SEBRING When Rooter Rush visited the Sebring Police Department decades ago as a teenager it wasn’t his choice back then. He recalled Wednesday he got in trouble for mischief involving sprinklers and minor alcohol law violations.
Those visits to the Police Department, he said, were enough to send him on a different path.
And when he entered the Police Department Wednesday, he did so voluntarily. Rush was one of dozens of people who attended the Police Department’s 100-year celebration that included a memorial celebration for fallen officers in Florida and specifically those in Highlands County. Sgt. Jimmy Roger Moore, who died during an automobile accident on June 30, 1976, was the only Sebring office to die in the line of duty.
Records at the Sebring Historical Society indicate the Sebring Police Department is a far cry from the law enforcement in Sebring that began in 1913 with a town marshal.
The first town marshal earned $5 a month, but that was eventually increased to $40 a month, according to “The Way it Was,” a book written by Alan Altvater Sr.
Not only did the marshals watch for crime, but they also maintained the areas between the sidewalks and the streets, impounded cattle and swine that escaped fences and collected trash deposited in trash cans along the streets, Altvater wrote.
Sebring did not have a police chief until 1925 when William “Lotus” McCullough was hired, staying in that position for a year.
Altvater noted that in the 1950s the Police Department stopped depending on foot patrols and started making more use of patrol cars.
The current Police Department has been housed in a former post office since 1972. It was previously part of the City Hall, then located on North Commerce Street, near the circle.
But at least as of the early 1940s, the Police Department didn’t have an actual building, according to The Historian, a bulletin published in 1993 by the Sebring Historical Society. An article written by Henry Mitchell in the January 1993 edition said that the Police Station consisted of a telephone with loud bell on a light post.
“The policeman usual sat nearby in the police car,” Mitchell wrote. “If there was no answer, the telephone operator would take a message or call the policeman’s home in emergencies.”
But apparently by the 1960s, the department had grown significantly. Historical pieces indicate the 1990s were one of the most turbulent periods during the department’s history. When Robert Glick became police chief in 1991, he strictly enforced the department’s code of conduct, resulting in the firing or resignations of five officers according to an article by Carol Goad, archivist at the Sebring Historical Society.
The city also combined the Sebring fire and police departments, with Glick becoming public safety director. However, after Thomas Dettman became public safety director in 1998, the public voted in 1999 to separate the departments and Dettman became police chief, the position he presently holds, the article said.

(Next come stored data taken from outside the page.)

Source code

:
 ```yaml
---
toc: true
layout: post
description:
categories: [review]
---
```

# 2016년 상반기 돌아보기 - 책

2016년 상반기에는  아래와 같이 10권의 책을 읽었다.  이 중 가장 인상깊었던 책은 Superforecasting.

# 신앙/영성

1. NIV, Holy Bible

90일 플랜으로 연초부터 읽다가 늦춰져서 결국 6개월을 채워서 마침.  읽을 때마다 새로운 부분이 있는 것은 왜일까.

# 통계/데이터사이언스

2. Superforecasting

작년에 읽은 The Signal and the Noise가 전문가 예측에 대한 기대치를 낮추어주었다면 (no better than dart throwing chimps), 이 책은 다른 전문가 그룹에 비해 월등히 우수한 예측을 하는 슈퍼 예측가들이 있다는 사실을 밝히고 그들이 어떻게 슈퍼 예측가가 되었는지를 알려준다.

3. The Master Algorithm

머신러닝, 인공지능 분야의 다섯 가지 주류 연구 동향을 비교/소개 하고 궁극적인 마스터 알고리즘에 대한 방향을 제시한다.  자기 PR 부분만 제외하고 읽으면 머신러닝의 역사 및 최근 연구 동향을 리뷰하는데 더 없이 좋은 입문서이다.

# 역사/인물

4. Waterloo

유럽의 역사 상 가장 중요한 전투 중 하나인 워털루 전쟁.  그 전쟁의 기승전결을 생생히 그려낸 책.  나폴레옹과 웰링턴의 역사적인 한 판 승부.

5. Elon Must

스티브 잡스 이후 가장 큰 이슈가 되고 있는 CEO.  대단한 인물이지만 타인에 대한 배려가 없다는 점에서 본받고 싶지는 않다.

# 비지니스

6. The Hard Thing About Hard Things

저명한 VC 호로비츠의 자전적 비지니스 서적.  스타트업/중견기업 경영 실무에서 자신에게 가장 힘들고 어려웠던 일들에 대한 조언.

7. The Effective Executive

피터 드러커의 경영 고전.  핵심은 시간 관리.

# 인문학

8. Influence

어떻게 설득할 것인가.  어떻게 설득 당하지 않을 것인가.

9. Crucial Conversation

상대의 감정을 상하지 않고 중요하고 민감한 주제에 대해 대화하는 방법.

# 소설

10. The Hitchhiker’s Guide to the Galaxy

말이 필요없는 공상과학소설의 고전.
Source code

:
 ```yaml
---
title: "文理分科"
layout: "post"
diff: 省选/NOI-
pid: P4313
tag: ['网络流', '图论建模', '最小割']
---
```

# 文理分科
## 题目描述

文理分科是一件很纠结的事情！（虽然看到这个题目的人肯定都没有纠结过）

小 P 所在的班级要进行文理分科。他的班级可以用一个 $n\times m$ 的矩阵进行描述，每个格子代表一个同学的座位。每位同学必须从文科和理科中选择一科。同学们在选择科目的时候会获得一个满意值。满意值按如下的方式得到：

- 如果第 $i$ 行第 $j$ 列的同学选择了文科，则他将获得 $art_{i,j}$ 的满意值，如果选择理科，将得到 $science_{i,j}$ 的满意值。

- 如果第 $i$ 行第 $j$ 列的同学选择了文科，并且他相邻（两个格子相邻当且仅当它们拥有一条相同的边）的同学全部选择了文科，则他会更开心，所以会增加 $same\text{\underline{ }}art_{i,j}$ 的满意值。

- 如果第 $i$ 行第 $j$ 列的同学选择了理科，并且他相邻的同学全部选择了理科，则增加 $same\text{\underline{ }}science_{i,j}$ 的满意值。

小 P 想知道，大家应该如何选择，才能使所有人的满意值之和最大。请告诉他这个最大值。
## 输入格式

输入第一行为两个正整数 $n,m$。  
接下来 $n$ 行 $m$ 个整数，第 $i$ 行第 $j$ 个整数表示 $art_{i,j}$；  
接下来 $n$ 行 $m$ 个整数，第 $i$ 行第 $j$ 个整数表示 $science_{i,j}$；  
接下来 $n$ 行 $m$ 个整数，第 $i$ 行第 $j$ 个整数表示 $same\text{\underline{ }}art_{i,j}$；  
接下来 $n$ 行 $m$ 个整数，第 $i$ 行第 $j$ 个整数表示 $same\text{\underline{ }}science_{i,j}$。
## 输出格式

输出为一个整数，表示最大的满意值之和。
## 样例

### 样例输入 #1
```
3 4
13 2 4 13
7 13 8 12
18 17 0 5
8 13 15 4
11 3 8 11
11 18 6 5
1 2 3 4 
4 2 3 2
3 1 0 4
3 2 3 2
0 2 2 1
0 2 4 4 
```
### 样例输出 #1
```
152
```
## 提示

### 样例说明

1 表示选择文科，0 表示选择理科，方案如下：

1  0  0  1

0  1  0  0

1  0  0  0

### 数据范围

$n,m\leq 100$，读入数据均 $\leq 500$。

Dettman said he believes the Police Department of today has fine officers who do good jobs.
During a program to mark the anniversary, Mayor George Hensley said the officers are known for helping people.

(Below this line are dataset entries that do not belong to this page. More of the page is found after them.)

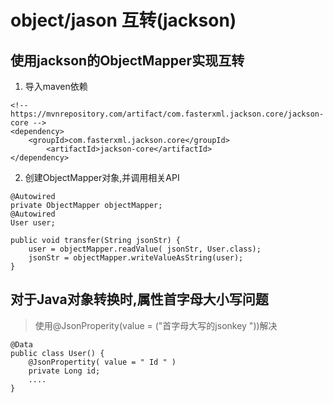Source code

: # object/jason 互转(jackson)

## 使用jackson的ObjectMapper实现互转

1. 导入maven依赖

```
<!-- https://mvnrepository.com/artifact/com.fasterxml.jackson.core/jackson-core -->
<dependency>
    <groupId>com.fasterxml.jackson.core</groupId>
        <artifactId>jackson-core</artifactId>
</dependency>
```

2. 创建ObjectMapper对象,并调用相关API

```
@Autowired
private ObjectMapper objectMapper;
@Autowired
User user;

public void transfer(String jsonStr) {
    user = objectMapper.readValue( jsonStr, User.class);
    jsonStr = objectMapper.writeValueAsString(user);
}
```

## 对于Java对象转换时,属性首字母大小写问题

> 使用@JsonProperity(value = ("首字母大写的jsonkey "))解决

```
@Data
public class User() {
    @JsonPropertity( value = " Id " )
    private Long id;
    ....
}
```




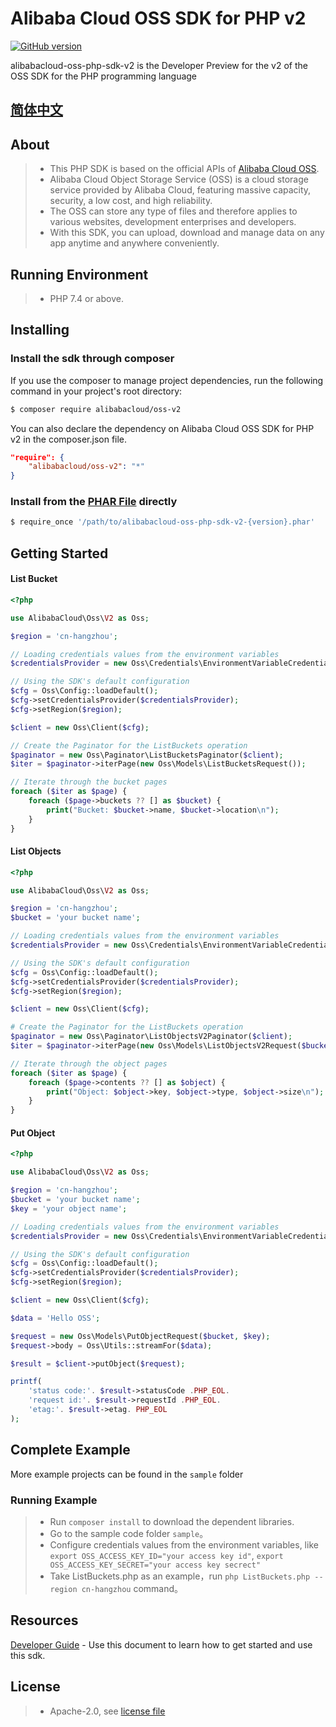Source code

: # Alibaba Cloud OSS SDK for PHP v2

[![GitHub version](https://badge.fury.io/gh/aliyun%2Falibabacloud-oss-php-sdk-v2.svg)](https://badge.fury.io/gh/aliyun%2Falibabacloud-oss-php-sdk-v2)

alibabacloud-oss-php-sdk-v2 is the Developer Preview for the v2 of the OSS SDK for the PHP programming language

## [简体中文](README-CN.md)

## About
> - This PHP SDK is based on the official APIs of [Alibaba Cloud OSS](http://www.aliyun.com/product/oss/).
> - Alibaba Cloud Object Storage Service (OSS) is a cloud storage service provided by Alibaba Cloud, featuring massive capacity, security, a low cost, and high reliability. 
> - The OSS can store any type of files and therefore applies to various websites, development enterprises and developers.
> - With this SDK, you can upload, download and manage data on any app anytime and anywhere conveniently. 

## Running Environment
> - PHP 7.4 or above. 

## Installing
### Install the sdk through composer
If you use the composer to manage project dependencies, run the following command in your project's root directory:
```bash
$ composer require alibabacloud/oss-v2
```
You can also declare the dependency on Alibaba Cloud OSS SDK for PHP v2 in the composer.json file.
```json
"require": {
    "alibabacloud/oss-v2": "*"
}
```

### Install from the [PHAR File](https://github.com/aliyun/alibabacloud-oss-php-sdk-v2/releases) directly
```bash
$ require_once '/path/to/alibabacloud-oss-php-sdk-v2-{version}.phar'
```


## Getting Started
#### List Bucket
```php
<?php

use AlibabaCloud\Oss\V2 as Oss;

$region = 'cn-hangzhou';

// Loading credentials values from the environment variables
$credentialsProvider = new Oss\Credentials\EnvironmentVariableCredentialsProvider();

// Using the SDK's default configuration
$cfg = Oss\Config::loadDefault();
$cfg->setCredentialsProvider($credentialsProvider);
$cfg->setRegion($region);

$client = new Oss\Client($cfg);

// Create the Paginator for the ListBuckets operation
$paginator = new Oss\Paginator\ListBucketsPaginator($client);
$iter = $paginator->iterPage(new Oss\Models\ListBucketsRequest());

// Iterate through the bucket pages
foreach ($iter as $page) {
    foreach ($page->buckets ?? [] as $bucket) {
        print("Bucket: $bucket->name, $bucket->location\n");
    }
}
```

#### List Objects
```php
<?php

use AlibabaCloud\Oss\V2 as Oss;

$region = 'cn-hangzhou';
$bucket = 'your bucket name';

// Loading credentials values from the environment variables
$credentialsProvider = new Oss\Credentials\EnvironmentVariableCredentialsProvider();

// Using the SDK's default configuration
$cfg = Oss\Config::loadDefault();
$cfg->setCredentialsProvider($credentialsProvider);
$cfg->setRegion($region);

$client = new Oss\Client($cfg);

# Create the Paginator for the ListBuckets operation
$paginator = new Oss\Paginator\ListObjectsV2Paginator($client);
$iter = $paginator->iterPage(new Oss\Models\ListObjectsV2Request($bucket));

// Iterate through the object pages
foreach ($iter as $page) {
    foreach ($page->contents ?? [] as $object) {
        print("Object: $object->key, $object->type, $object->size\n");
    }
}
```

#### Put Object
```php
<?php

use AlibabaCloud\Oss\V2 as Oss;

$region = 'cn-hangzhou';
$bucket = 'your bucket name';
$key = 'your object name';

// Loading credentials values from the environment variables
$credentialsProvider = new Oss\Credentials\EnvironmentVariableCredentialsProvider();

// Using the SDK's default configuration
$cfg = Oss\Config::loadDefault();
$cfg->setCredentialsProvider($credentialsProvider);
$cfg->setRegion($region);

$client = new Oss\Client($cfg);

$data = 'Hello OSS';

$request = new Oss\Models\PutObjectRequest($bucket, $key);
$request->body = Oss\Utils::streamFor($data);

$result = $client->putObject($request);

printf(
    'status code:'. $result->statusCode .PHP_EOL.
    'request id:'. $result->requestId .PHP_EOL.
    'etag:'. $result->etag. PHP_EOL
);
```

##  Complete Example
More example projects can be found in the `sample` folder 

### Running Example
> - Run `composer install` to download the dependent libraries.
> - Go to the sample code folder `sample`。
> - Configure credentials values from the environment variables, like `export OSS_ACCESS_KEY_ID="your access key id"`, `export OSS_ACCESS_KEY_SECRET="your access key secrect"`
> - Take ListBuckets.php as an example，run `php ListBuckets.php --region cn-hangzhou` command。

## Resources
[Developer Guide](DEVGUIDE-CN.md) - Use this document to learn how to get started and use this sdk.

## License
> - Apache-2.0, see [license file](LICENSE)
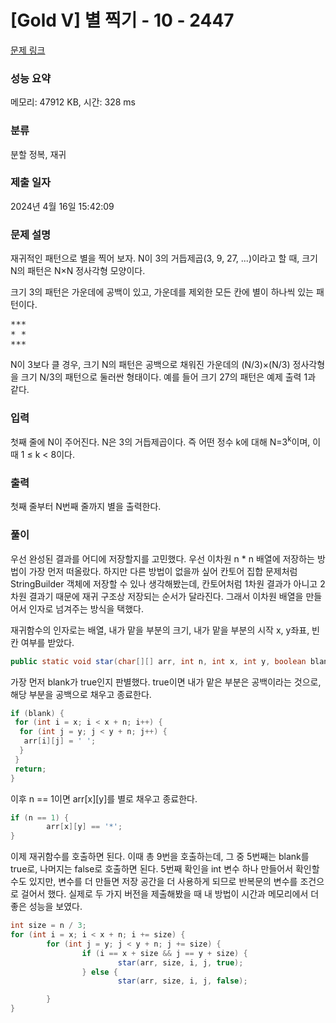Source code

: # [Gold V] 별 찍기 - 10 - 2447 

[문제 링크](https://www.acmicpc.net/problem/2447) 

### 성능 요약

메모리: 47912 KB, 시간: 328 ms

### 분류

분할 정복, 재귀

### 제출 일자

2024년 4월 16일 15:42:09

### 문제 설명

<p>재귀적인 패턴으로 별을 찍어 보자. N이 3의 거듭제곱(3, 9, 27, ...)이라고 할 때, 크기 N의 패턴은 N×N 정사각형 모양이다.</p>

<p>크기 3의 패턴은 가운데에 공백이 있고, 가운데를 제외한 모든 칸에 별이 하나씩 있는 패턴이다.</p>

<pre>***
* *
***</pre>

<p>N이 3보다 클 경우, 크기 N의 패턴은 공백으로 채워진 가운데의 (N/3)×(N/3) 정사각형을 크기 N/3의 패턴으로 둘러싼 형태이다. 예를 들어 크기 27의 패턴은 예제 출력 1과 같다.</p>

### 입력 

 <p>첫째 줄에 N이 주어진다. N은 3의 거듭제곱이다. 즉 어떤 정수 k에 대해 N=3<sup>k</sup>이며, 이때 1 ≤ k < 8이다.</p>

### 출력 

 <p>첫째 줄부터 N번째 줄까지 별을 출력한다.</p>

### 풀이

우선 완성된 결과를 어디에 저장할지를 고민했다. 우선 이차원 n * n 배열에 저장하는 방법이 가장 먼저 떠올랐다. 하지만 다른 방법이 없을까 싶어 칸토어 집합 문제처럼 StringBuilder 객체에 저장할 수 있나 생각해봤는데, 칸토어처럼 1차원 결과가 아니고 2차원 결과기 때문에 재귀 구조상 저장되는 순서가 달라진다. 그래서 이차원 배열을 만들어서 인자로 넘겨주는 방식을 택했다.

재귀함수의 인자로는 배열, 내가 맡을 부분의 크기, 내가 맡을 부분의 시작 x, y좌표, 빈칸 여부를 받았다.

```java
public static void star(char[][] arr, int n, int x, int y, boolean blank)
```

가장 먼저 blank가 true인지 판별했다. true이면 내가 맡은 부분은 공백이라는 것으로, 해당 부분을 공백으로 채우고 종료한다.

```java
if (blank) {
 for (int i = x; i < x + n; i++) {
  for (int j = y; j < y + n; j++) {
   arr[i][j] = ' ';
  }
 }
 return;
}
```

이후 n == 1이면 arr[x][y]를 별로 채우고 종료한다.

```java
if (n == 1) {
        arr[x][y] == '*';
}
```

이제 재귀함수를 호출하면 된다. 이때 총 9번을 호출하는데, 그 중 5번째는 blank를 true로, 나머지는 false로 호출하면 된다. 5번째 확인을 int 변수 하나 만들어서 확인할 수도 있지만, 변수를 더 만들면 저장 공간을 더 사용하게 되므로 반복문의 변수를 조건으로 걸어서 했다. 실제로 두 가지 버전을 제출해봤을 때 내 방법이 시간과 메모리에서 더 좋은 성능을 보였다.

```java
int size = n / 3;
for (int i = x; i < x + n; i += size) {
        for (int j = y; j < y + n; j += size) {
                if (i == x + size && j == y + size) {
                        star(arr, size, i, j, true);
                } else {
                        star(arr, size, i, j, false);

        }
}
```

Among the attendees of the 100th year anniversary ceremony who talked was Mary Curl, the widow of Lonnie Curl, who served as police chief from 1959 to 1972 and died in 2006.
Mary Curl said she recalls the Police Department moving into the former police office. She said she also remembered that during her husband’s tenure, the only route to and from the Sebring International Raceway was Kenilworth Boulevard and that four officers were busy handling traffic. She said she was would make coffee for the officers.